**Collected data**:
────────

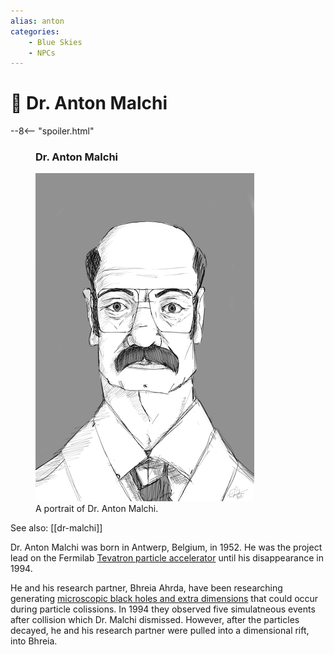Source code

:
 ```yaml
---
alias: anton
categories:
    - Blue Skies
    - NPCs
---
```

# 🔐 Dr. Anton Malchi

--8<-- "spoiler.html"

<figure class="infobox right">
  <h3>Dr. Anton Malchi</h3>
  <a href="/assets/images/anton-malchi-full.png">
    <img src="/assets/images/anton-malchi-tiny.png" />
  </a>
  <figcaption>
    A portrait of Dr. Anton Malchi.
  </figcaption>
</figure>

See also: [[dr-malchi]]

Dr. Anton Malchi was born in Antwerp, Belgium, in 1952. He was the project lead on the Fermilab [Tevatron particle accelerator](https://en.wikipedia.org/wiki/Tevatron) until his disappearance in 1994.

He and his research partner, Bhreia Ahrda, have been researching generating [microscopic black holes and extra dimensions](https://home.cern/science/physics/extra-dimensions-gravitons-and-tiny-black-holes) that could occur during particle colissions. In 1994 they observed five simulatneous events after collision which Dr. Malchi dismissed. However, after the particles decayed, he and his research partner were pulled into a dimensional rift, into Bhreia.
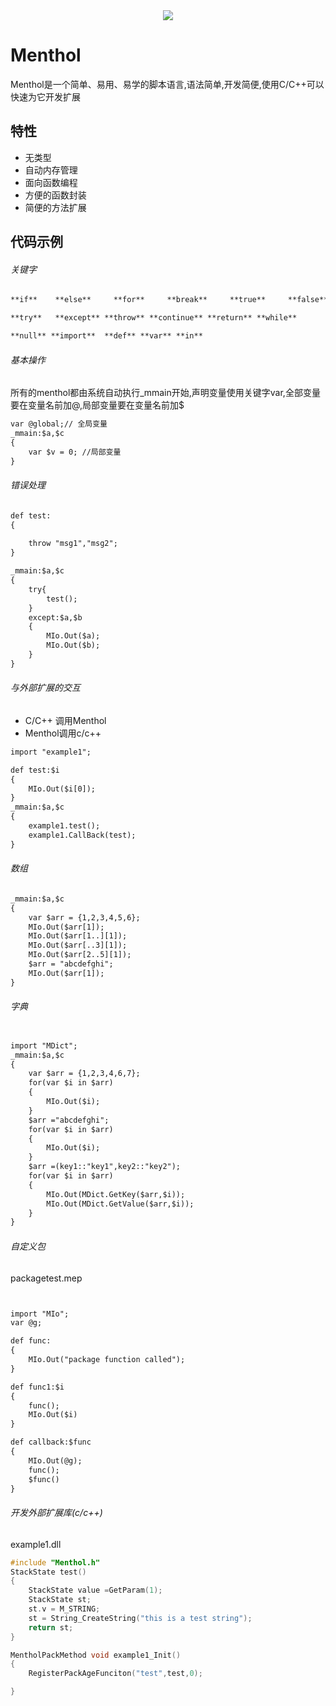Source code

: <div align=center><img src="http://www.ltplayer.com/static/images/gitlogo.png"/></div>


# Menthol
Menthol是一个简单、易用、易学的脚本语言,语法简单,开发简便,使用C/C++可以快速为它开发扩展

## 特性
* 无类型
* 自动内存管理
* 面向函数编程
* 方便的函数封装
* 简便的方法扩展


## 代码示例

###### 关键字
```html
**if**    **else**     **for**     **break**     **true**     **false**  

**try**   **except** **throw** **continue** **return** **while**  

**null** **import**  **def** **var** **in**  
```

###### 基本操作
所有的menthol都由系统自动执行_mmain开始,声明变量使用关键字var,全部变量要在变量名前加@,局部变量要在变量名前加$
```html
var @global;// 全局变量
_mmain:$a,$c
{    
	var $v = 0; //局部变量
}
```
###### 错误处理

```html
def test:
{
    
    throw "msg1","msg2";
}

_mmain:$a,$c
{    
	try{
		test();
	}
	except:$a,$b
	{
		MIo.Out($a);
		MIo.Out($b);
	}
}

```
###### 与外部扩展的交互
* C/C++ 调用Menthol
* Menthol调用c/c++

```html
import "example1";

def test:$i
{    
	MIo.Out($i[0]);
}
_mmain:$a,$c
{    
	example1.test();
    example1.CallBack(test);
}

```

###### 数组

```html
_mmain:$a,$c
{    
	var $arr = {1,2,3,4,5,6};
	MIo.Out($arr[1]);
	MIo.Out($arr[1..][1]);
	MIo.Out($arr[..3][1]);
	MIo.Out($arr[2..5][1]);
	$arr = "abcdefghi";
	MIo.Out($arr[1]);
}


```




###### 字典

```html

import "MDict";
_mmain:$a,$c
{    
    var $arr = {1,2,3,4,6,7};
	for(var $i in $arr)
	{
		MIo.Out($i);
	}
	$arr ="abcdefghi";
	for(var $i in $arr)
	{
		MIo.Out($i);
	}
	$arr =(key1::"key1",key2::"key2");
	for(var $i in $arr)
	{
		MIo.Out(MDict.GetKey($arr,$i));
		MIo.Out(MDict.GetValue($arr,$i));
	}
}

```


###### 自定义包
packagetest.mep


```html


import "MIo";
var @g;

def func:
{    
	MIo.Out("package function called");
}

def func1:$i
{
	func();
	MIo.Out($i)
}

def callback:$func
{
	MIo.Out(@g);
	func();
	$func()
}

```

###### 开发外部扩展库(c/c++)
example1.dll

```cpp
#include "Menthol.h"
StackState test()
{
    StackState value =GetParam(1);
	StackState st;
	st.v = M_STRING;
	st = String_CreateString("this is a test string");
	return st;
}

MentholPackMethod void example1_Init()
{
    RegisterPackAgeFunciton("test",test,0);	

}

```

────────

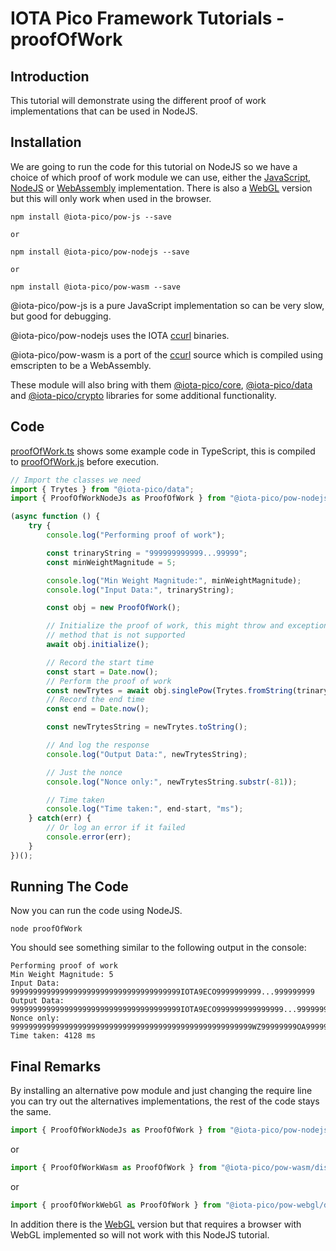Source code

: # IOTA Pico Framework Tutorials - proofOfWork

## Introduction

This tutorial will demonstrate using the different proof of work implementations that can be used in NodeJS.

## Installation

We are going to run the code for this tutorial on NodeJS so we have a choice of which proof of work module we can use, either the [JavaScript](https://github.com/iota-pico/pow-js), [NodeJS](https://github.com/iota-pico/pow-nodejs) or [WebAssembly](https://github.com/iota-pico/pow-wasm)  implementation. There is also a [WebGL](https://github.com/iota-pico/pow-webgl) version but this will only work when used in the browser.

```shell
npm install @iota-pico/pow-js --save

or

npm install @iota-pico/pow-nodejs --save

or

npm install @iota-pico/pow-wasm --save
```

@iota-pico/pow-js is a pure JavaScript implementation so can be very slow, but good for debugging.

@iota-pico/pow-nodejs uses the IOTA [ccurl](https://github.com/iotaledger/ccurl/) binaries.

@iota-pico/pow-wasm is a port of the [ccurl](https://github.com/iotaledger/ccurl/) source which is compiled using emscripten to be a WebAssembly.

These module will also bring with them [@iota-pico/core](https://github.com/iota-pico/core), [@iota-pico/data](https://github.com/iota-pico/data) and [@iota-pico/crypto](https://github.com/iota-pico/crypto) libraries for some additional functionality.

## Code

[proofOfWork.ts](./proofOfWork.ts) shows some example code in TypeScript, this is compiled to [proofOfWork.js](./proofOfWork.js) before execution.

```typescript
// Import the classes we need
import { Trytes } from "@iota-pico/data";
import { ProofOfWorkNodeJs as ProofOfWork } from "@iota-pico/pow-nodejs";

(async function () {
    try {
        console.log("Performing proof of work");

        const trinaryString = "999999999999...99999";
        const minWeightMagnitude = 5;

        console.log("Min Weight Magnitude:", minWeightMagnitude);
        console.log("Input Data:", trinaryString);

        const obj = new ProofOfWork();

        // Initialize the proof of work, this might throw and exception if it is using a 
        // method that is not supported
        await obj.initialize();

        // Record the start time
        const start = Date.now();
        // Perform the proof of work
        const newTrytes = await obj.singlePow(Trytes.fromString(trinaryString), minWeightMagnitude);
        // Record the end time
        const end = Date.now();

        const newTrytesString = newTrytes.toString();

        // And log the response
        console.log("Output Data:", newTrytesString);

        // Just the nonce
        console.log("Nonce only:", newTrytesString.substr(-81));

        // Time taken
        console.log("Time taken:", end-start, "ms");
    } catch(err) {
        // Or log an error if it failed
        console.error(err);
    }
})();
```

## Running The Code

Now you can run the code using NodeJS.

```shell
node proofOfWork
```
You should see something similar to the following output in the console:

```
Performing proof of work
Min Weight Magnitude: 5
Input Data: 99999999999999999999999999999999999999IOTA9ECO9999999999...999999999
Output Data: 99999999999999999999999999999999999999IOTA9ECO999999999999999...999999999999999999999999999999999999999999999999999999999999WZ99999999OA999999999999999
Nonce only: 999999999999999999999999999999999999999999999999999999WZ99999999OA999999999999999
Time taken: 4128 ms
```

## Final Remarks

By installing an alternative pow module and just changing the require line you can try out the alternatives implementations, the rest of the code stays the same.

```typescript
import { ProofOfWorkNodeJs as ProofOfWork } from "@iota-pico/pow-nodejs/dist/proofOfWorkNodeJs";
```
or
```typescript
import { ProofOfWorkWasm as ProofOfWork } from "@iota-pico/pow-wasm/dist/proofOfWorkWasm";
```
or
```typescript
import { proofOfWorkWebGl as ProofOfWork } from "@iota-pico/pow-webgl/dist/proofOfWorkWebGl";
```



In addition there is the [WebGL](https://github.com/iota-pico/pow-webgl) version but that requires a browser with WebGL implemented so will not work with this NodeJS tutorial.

────────

**WHAT YOU ARE ASKED TO DO**:
Above are some records; copy exactly the lines from the one with "<figcaption>" through the one with "Dr. Anton Malchi was", both included, and no others.

**RESPONSE AREA**:
  <figcaption>
    A portrait of Dr. Anton Malchi.
  </figcaption>
</figure>

See also: [[dr-malchi]]

Dr. Anton Malchi was born in Antwerp, Belgium, in 1952. He was the project lead on the Fermilab [Tevatron particle accelerator](https://en.wikipedia.org/wiki/Tevatron) until his disappearance in 1994.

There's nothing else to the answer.